Problem requirements. Transcribe the lines of the records starting with the one that has "This repository contains" in it and ending with the last, and transcribe nothing else.

(Information supplied begins)

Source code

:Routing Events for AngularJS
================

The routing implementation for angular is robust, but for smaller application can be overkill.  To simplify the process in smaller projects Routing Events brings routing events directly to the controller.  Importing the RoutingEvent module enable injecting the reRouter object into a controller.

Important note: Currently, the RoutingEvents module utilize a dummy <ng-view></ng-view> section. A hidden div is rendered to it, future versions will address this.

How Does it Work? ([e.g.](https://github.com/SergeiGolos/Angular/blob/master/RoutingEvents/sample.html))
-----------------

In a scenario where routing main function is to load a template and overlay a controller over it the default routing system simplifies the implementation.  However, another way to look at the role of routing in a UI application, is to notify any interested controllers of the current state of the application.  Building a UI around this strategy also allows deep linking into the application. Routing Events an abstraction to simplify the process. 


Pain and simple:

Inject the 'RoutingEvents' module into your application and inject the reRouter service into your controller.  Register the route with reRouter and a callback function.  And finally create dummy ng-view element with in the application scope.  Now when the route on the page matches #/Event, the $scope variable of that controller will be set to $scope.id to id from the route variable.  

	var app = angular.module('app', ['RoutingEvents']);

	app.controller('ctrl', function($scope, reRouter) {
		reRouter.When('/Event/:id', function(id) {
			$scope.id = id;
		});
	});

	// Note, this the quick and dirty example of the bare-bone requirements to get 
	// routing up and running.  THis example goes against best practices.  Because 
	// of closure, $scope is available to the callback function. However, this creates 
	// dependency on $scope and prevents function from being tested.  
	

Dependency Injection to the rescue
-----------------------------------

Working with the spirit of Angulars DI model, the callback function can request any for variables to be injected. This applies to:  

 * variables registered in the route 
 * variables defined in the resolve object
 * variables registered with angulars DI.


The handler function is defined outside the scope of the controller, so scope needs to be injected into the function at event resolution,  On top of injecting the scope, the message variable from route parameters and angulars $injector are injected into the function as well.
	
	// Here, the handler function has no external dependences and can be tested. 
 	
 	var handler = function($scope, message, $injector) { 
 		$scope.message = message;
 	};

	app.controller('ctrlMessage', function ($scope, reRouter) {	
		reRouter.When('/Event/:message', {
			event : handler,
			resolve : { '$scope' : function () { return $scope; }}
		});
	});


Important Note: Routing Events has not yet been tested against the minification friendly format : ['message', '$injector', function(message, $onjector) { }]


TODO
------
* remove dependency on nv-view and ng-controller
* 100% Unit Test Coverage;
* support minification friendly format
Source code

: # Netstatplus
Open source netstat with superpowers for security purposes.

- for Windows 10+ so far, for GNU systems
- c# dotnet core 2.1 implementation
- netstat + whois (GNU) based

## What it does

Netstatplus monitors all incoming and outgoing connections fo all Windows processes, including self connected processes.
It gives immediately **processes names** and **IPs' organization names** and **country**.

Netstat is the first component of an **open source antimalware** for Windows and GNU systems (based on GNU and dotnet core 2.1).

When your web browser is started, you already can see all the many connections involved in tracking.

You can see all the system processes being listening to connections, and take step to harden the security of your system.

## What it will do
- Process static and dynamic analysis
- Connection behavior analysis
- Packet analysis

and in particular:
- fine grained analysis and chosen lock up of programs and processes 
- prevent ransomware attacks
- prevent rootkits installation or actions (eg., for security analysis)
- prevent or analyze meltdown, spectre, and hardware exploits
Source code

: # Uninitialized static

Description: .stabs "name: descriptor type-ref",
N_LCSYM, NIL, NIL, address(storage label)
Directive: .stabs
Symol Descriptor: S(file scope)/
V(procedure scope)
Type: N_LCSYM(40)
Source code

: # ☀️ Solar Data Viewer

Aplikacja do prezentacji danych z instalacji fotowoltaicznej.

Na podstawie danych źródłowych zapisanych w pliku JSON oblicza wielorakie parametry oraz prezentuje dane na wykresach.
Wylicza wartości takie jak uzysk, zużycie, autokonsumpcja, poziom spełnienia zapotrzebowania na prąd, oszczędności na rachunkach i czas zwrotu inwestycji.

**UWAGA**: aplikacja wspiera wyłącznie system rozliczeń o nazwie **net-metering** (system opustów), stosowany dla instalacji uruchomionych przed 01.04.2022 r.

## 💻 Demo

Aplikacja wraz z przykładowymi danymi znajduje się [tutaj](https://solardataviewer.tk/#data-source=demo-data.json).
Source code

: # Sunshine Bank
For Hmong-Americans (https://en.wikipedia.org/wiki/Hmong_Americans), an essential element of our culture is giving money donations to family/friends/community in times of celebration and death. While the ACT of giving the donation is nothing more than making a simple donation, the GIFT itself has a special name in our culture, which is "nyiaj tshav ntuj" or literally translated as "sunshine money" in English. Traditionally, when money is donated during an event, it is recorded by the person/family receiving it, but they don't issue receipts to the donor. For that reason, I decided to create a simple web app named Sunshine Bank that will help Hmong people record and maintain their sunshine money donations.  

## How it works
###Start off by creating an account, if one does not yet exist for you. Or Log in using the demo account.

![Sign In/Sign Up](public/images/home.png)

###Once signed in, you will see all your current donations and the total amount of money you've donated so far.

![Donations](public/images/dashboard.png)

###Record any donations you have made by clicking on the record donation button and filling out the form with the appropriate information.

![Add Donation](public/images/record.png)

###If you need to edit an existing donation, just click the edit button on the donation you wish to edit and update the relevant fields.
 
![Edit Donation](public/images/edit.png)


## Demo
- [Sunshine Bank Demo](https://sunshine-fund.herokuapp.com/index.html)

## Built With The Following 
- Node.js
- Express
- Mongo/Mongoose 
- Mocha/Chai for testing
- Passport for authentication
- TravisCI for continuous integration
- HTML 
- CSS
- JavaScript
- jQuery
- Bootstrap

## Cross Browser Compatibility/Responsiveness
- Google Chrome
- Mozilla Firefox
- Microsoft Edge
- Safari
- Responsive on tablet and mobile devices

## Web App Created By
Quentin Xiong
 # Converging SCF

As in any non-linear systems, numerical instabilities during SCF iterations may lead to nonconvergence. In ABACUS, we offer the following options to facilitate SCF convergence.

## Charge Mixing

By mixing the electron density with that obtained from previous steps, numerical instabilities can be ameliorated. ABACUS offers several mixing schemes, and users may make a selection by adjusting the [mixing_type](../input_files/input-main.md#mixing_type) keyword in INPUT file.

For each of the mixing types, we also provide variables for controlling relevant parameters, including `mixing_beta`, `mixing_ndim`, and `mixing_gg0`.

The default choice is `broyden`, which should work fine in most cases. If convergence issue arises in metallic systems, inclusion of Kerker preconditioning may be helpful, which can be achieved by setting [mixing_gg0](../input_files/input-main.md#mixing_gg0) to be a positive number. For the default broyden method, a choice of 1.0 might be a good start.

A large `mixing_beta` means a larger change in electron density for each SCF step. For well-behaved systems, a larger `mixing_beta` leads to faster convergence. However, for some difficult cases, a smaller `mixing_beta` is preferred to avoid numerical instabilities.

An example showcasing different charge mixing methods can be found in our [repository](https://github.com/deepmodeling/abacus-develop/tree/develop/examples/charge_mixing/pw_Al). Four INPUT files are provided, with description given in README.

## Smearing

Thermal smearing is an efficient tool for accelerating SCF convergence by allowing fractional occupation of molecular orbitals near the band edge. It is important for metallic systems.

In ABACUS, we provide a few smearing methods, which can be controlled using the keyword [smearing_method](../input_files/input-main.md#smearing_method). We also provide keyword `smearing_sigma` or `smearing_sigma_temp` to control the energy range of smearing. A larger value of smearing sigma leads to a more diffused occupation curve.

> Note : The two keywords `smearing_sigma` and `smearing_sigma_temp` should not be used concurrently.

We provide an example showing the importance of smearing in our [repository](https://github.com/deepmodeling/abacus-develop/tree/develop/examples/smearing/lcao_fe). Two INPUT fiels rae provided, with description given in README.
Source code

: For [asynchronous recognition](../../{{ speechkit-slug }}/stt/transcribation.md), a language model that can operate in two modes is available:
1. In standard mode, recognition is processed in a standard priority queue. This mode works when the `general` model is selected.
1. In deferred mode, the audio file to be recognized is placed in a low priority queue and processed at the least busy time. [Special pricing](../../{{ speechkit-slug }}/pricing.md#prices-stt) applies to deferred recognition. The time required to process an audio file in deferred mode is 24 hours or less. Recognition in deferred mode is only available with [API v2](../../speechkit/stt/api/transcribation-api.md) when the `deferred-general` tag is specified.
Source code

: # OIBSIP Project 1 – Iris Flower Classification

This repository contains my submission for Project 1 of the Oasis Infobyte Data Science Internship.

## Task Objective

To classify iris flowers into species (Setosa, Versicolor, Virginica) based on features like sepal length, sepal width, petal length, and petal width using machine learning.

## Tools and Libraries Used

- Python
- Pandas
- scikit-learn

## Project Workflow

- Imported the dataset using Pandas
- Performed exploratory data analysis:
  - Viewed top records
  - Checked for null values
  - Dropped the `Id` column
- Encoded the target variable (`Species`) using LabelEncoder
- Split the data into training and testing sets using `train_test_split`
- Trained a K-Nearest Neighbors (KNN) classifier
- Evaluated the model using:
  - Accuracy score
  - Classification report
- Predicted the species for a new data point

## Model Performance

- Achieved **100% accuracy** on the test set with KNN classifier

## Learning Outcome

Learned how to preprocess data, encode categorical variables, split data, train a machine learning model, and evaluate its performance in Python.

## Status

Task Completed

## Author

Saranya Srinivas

(Information supplied ends)

Response area.
This repository contains my submission for Project 1 of the Oasis Infobyte Data Science Internship.

## Task Objective

To classify iris flowers into species (Setosa, Versicolor, Virginica) based on features like sepal length, sepal width, petal length, and petal width using machine learning.

## Tools and Libraries Used

- Python
- Pandas
- scikit-learn

## Project Workflow

- Imported the dataset using Pandas
- Performed exploratory data analysis:
  - Viewed top records
  - Checked for null values
  - Dropped the `Id` column
- Encoded the target variable (`Species`) using LabelEncoder
- Split the data into training and testing sets using `train_test_split`
- Trained a K-Nearest Neighbors (KNN) classifier
- Evaluated the model using:
  - Accuracy score
  - Classification report
- Predicted the species for a new data point

## Model Performance

- Achieved **100% accuracy** on the test set with KNN classifier

## Learning Outcome

Learned how to preprocess data, encode categorical variables, split data, train a machine learning model, and evaluate its performance in Python.

## Status

Task Completed

## Author

Saranya Srinivas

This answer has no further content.